ローズ殿もどうであろうか? 無論そちらの都合に合わせる故、長すぎるということであればいつ打ち切ってくれても構わぬし、その分の報酬を払ってもいいのだが……」
「いや、報酬はいらないし、そのくらいなら付き合おう。我々としても……色々と学ぶことはありそうだしね」
当初の予定では、ローズは数日面倒をみて終わりにするつもりであった。だが謎多きスタンの存在に興味を引かれていたり、仲間達がアイシャと打ち解けて仲良くなっていること、そして何より一番の懸念であったエミリーが、スタンに対してはあまり忌諱していない……まあ性別以前に気にすることが多すぎるからかも知れないが……ということもあり、今はしばらくこの関係を続けるのを悪くないと考えている。
ならばこその承諾に、スタンもまた仮面を傾けて頷く。
「ということだから、頑張れよアイシャよ! 余はもう出来るようになったからな!」
「アンタのそれ、できるって言っていいわけ? 普通干からびない……干からびないですよね?」
「干からびないな」
「干からびないねー」
「干からびるわけない」
「干からびたりはしないですね」
一瞬心配になって問うたアイシャに、ローズ達が口を揃えて答える。身体強化は干からびない、その当たり前の事実を再確認して、アイシャはほっと胸をなで下ろした。

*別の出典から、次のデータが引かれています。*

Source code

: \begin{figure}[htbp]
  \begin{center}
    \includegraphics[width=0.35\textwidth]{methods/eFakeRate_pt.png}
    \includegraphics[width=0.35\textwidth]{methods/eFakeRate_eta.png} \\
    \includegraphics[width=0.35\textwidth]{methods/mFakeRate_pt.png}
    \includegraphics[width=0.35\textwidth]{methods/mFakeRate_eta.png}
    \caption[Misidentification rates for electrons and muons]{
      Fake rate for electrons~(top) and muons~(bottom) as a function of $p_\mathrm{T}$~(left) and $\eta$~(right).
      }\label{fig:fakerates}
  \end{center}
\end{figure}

「ほら見なさい、やっぱりそれ出来てないのよ! アタシも頑張るけど、アンタもちゃんとした身体強化が出来るように頑張りなさい!」
「む、むぅ? まあ、確かにいちいち干からびるのは不便であるしな」
アイシャに凄まれ、スタンが一歩後ずさる。だが応用を身につけたからといって基礎をおろそかにするようではファラオの名折れ。すぐに気を取り直し、気合いを入れ直す。
「よし、では共に頑張るか、アイシャよ!」
「そうね。正直アタシはそこまで頑張りたくはないけど……うぅ、何かまた気持ち悪いのが戻ってきたかも……」
二人はその場に座り込み、改めて訓練を再開するのだった。